'''

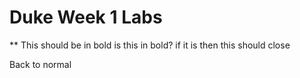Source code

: # Duke Week 1 Labs
** This should be in bold
is this in bold?
if it is then this should close

Back to normal
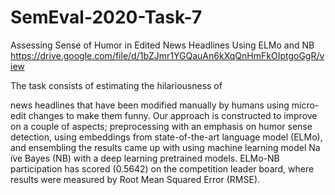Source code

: # SemEval-2020-Task-7
Assessing Sense of Humor in Edited News Headlines Using ELMo and NB
https://drive.google.com/file/d/1bZJmr1YGQauAn6kXqQnHmFkOIptgoGgR/view

The task consists of estimating the hilariousness of

news headlines that have been modified manually by humans using micro-edit changes to make
them funny. Our approach is constructed to improve on a couple of aspects; preprocessing with
an emphasis on humor sense detection, using embeddings from state-of-the-art language model
(ELMo), and ensembling the results came up with using machine learning model Na ̈ıve Bayes
(NB) with a deep learning pretrained models. ELMo-NB participation has scored (0.5642) on the
competition leader board, where results were measured by Root Mean Squared Error (RMSE).
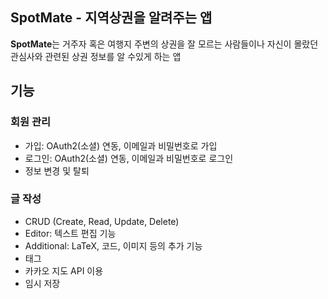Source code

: ## SpotMate - 지역상권을 알려주는 앱

**SpotMate**는 거주자 혹은 여행지 주변의 상권을 잘 모르는 사람들이나 자신이 몰랐던 관심사와 관련된 상권 정보를 알 수있게 하는 앱

## 기능

### 회원 관리
- 가입: OAuth2(소셜) 연동, 이메일과 비밀번호로 가입
- 로그인: OAuth2(소셜) 연동, 이메일과 비밀번호로 로그인
- 정보 변경 및 탈퇴

### 글 작성
- CRUD (Create, Read, Update, Delete)
- Editor: 텍스트 편집 기능
- Additional: LaTeX, 코드, 이미지 등의 추가 기능
- 태그
- 카카오 지도 API 이용
- 임시 저장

'''

• Work to be completed
In the listing above, each line with the word "bold" is to be copied out.

• Answer for the task
** This should be in bold
is this in bold?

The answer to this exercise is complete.